Início: Fim: Data de abertura: Data de encerramento: Países: Portugal, Suécia

Chamada para artigos, Ciências Humanas, Estudos Culturais

Convite à publicação

 # 5  ESPAÇOS (DES)HABITADOS 

 

Data limite para submissão de propostas:  30 nov. 2020


 

the language of space is just as different as the spoken language. Most important of all, space is one of the basic, underlying organizational systems for all living things—particularly for people.

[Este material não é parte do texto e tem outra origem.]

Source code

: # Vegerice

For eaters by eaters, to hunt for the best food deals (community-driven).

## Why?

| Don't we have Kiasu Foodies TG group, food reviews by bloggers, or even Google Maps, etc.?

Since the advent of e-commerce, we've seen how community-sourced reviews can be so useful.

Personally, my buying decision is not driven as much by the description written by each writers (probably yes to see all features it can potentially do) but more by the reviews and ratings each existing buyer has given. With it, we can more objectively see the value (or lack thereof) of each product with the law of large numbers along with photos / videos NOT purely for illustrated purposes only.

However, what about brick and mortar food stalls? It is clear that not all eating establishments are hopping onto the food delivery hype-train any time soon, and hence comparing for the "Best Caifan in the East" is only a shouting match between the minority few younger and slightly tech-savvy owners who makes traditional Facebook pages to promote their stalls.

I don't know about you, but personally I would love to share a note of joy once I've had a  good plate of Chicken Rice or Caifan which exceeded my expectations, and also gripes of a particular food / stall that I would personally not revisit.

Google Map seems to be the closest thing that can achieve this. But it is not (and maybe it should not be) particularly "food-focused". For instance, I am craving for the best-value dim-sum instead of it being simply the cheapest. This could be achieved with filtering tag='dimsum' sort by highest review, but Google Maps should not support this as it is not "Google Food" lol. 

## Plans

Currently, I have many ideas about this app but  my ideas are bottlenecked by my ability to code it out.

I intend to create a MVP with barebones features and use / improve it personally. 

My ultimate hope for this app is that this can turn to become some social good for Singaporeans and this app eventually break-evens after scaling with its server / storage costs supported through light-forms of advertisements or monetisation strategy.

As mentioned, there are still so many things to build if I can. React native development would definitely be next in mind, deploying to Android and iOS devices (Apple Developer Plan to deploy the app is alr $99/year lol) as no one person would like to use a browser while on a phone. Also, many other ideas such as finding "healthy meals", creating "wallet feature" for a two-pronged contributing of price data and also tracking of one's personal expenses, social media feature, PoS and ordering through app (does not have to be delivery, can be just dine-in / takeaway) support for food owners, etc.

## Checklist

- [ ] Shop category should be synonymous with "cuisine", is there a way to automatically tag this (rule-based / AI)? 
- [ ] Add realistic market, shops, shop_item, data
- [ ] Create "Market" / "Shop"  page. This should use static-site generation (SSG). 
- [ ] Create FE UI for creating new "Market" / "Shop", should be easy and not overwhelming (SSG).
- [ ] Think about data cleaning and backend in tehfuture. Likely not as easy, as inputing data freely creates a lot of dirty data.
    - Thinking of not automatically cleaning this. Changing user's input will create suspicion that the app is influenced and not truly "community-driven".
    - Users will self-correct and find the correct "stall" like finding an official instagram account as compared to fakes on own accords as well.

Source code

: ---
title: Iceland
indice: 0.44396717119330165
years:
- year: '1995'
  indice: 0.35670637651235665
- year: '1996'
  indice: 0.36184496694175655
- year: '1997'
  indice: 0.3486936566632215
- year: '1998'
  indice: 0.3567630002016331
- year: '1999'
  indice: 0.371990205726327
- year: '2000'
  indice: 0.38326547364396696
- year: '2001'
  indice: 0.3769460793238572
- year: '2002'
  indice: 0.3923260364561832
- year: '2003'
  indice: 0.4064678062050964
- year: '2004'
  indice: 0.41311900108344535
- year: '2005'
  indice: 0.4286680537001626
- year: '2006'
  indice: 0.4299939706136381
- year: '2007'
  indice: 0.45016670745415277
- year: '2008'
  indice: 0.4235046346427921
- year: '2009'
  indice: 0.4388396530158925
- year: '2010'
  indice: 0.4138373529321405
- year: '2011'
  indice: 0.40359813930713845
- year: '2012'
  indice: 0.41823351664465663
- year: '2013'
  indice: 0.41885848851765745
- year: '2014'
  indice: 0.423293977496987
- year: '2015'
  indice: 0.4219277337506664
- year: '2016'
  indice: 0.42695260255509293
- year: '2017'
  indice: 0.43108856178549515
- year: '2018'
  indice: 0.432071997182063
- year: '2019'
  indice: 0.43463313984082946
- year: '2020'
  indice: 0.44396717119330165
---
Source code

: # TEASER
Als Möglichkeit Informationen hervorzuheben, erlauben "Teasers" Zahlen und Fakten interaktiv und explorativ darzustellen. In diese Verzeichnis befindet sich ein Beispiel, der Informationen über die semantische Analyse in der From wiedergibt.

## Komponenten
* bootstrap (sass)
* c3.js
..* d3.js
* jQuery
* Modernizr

Edward T. Hall (1990 [1966]), The Hidden Dimension.

 

 lugar para habitar [...]/  uma casa é a coisa mais séria da vida

Ruy Belo (1962), ”Quasi Flos”, O Problema da Habitação. Alguns Aspectos.

 

Pois quando arquitetamos uma casa não podemos esquecer que, nesse momento, 

estamos também a construir a cidade.

J. Tolentino de Mendonça (2020), “O que é amar um país”  


 

Com o tema de capa “Espaços (Des)Habitados”, o n.º 5 da edição online da revista Translocal. Culturas Contemporâneas Locais e Urbanas, coeditado em colaboração com o Departamento de Estudos de Linguagem da Universidade de Umeå (Suécia), convida à submissão de propostas de ensaios visuais,  ensaios escritos, artigos e  recensões críticas de trabalhos que, de algum modo, contribuam para a revis(itaç)ão crítica de um campo de reflexão que toma por eixos os conceitos e as experiências que nesse tema se manifestam: habitar/desabitar; espaço habitado/espaço desabitado. 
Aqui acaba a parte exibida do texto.